And then—in a rather clear enunciation of what would become the First Law of thermodynamics:

Heat is simply motive power, or rather motion which has changed form. It is a movement among the particles of bodies. Wherever there is destruction of motive power there is, at the same time, production of heat in quantity exactly proportional to the quantity of motive power destroyed. Reciprocally, wherever there is destruction of heat, there is production of motive power.

Carnot also wonders:

Liquefaction of bodies, solidification of liquids, crystallization—are they not forms of combinations of integrant molecules? Supposing heat due to a vibratory movement, how can the passage from the solid or the liquid to the gaseous state be explained?

There is no indication of how Carnot felt about this emerging rethinking of thermodynamics, or of how it might affect the results in his book. But Carnot clearly hoped to do experiments (as outlined in his notes) to test what was really going on. But as it was, he presumably didn’t get around to any of them—and his notes, ahead of their time as they were, did not resurface for many decades, by which time the ideas they contained had already been discovered by others.

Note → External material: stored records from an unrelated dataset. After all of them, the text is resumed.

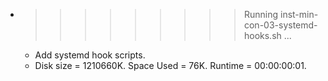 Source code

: * >>>>>>>>> Running inst-min-con-03-systemd-hooks.sh ...
  * Add systemd hook scripts.
  * Disk size = 1210660K. Space Used = 76K. Runtime = 00:00:00:01.
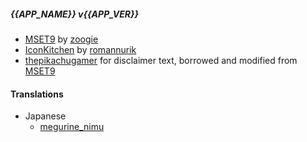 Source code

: ##### {{APP_NAME}} v{{APP_VER}}

[Info for Translation Contributors: If you want to contribute to translations (non en/en_US), please go https://crowdin.com/project/mset9_installer]: # (crowdin, this is translatedable...)

* [MSET9](https://github.com/zoogie/MSET9) by [zoogie](https://github.com/zoogie)
* [IconKitchen](https://icon.kitchen) by [romannurik](https://twitter.com/romannurik)
* [thepikachugamer](https://github.com/Naim2000) for disclaimer text, borrowed and modified from [MSET9](https://github.com/zoogie/MSET9)

#### Translations

* Japanese
  * [megurine_nimu](https://crowdin.com/profile/megurine_nimu) 
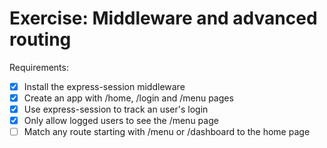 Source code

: # Exercise: Middleware and advanced routing

Requirements:

- [x] Install the express-session middleware
- [x] Create an app with /home, /login and /menu pages
- [x] Use express-session to track an user's login
- [x] Only allow logged users to see the /menu page
- [ ] Match any route starting with /menu or /dashboard to the home page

Rudolf Clausius (1822–1888)

Rudolf Clausius was born in what’s now Poland (and was then Prussia), one of more than 14 children of an education administrator and pastor. He went to university in Berlin, and, after considering doing history, eventually specialized in math and physics. After graduating in 1844 he started teaching at a top high school in Berlin (which he did for 6 years), and meanwhile earned his PhD in physics. His career took off after his breakout paper on thermodynamics appeared in 1850. For a while he was a professor in Berlin, then for 12 years in Zürich, then briefly in Würzburg, then—for the remaining 19 years of his life—in Bonn.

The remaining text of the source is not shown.